[Clinical profile of presumed and definitive ocular sarcoidosis].

Introduction: Sarcoidosis is an antigen-mediated disease of unknown cause defined by granulomatous inflammation of different organs.

Objective: The aim of this study was to analyze the clinical picture in 26 patients with a definitive and presumed ocular sarcoidosis.

Methods: The following tests were conducted: angiotensin-converting enzyme, tuberculin skin test, liver enzymes and calcium in urine and serum. Enlarged hilar lymph glands were diagnosed using X-ray tomography or computed tomography of the mediastinum. A biopsy of lymph glands was performed either transbronchially or transmediastinally. Ophthalmic examination included biomicroscopic examination, intraocular pressure measurement, photofundus, fluorescein angiography, optical coherence tomography and computerized perimetry.

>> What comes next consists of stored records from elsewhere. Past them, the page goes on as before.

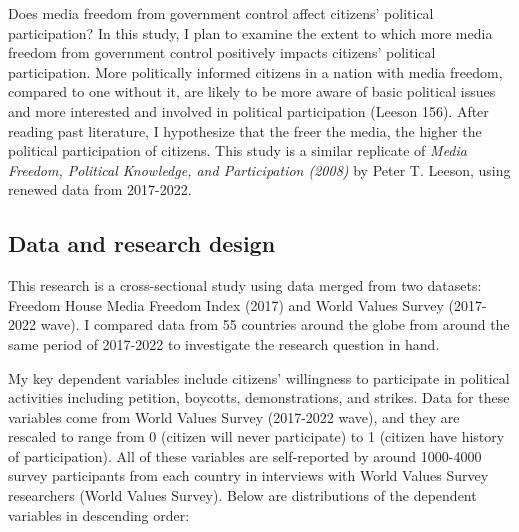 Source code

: \documentclass[
]{article}
\begin{document}
Does media freedom from government control affect citizens' political
participation? In this study, I plan to examine the extent to which more
media freedom from government control positively impacts citizens'
political participation. More politically informed citizens in a nation
with media freedom, compared to one without it, are likely to be more
aware of basic political issues and more interested and involved in
political participation (Leeson 156). After reading past literature, I
hypothesize that the freer the media, the higher the political
participation of citizens. This study is a similar replicate of
\emph{Media Freedom, Political Knowledge, and Participation (2008)} by
Peter T. Leeson, using renewed data from 2017-2022.

\hypertarget{data-and-research-design}{%
\subsection{Data and research design}\label{data-and-research-design}}

This research is a cross-sectional study using data merged from two
datasets: Freedom House Media Freedom Index (2017) and World Values
Survey (2017-2022 wave). I compared data from 55 countries around the
globe from around the same period of 2017-2022 to investigate the
research question in hand.

My key dependent variables include citizens' willingness to participate
in political activities including petition, boycotts, demonstrations,
and strikes. Data for these variables come from World Values Survey
(2017-2022 wave), and they are rescaled to range from 0 (citizen will
never participate) to 1 (citizen have history of participation). All of
these variables are self-reported by around 1000-4000 survey
participants from each country in interviews with World Values Survey
researchers (World Values Survey). Below are distributions of the
dependent variables in descending order:
\end{document}
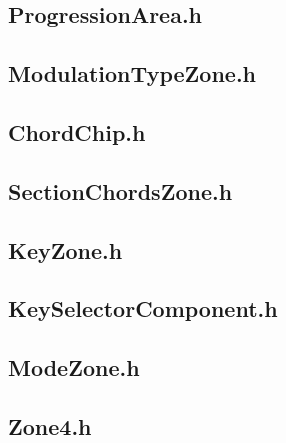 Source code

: \subsection{ProgressionArea.h}


\subsection{ModulationTypeZone.h}


\subsection{ChordChip.h}


\subsection{SectionChordsZone.h}


\subsection{KeyZone.h}


\subsection{KeySelectorComponent.h}


\subsection{ModeZone.h}


\subsection{Zone4.h}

Results: The average follow-up period of the disease was 6.1 years. The average age was 52.0 years. There were 62.5% female patients, with bilateral incidence of 69.2%. The clinical picture included: panuveitis (in 30.8% of patients), anterior uveitis (26.9%), posterior uveitis (26.9%), intermediate uveitis (7.7%) and vitritis in (7.7%). The following complications were observed: cataract (in 34.6% of patients), cystoid macular edema (23.1%), glaucoma (15.4%), macroaneurysms (15.4%), neovascularization (7.7%) and band keratopathy (3.8%). There was a statistically significant difference in the visual acuity (p = 0.033) and severity of clinical symptoms (p = 0.02) between the groups of patients with retinal vasculitis associated with"candle-wax" phenomenon and the group of patients with multiple chorioretinal lesions--"white dot" syndrome.

Conclusion: To our consideration, the differences observed between the two groups are the result of retinal vasculitis and subsequent macular edema, which is significantly more frequent in the group with"candle-wax" phenomenon.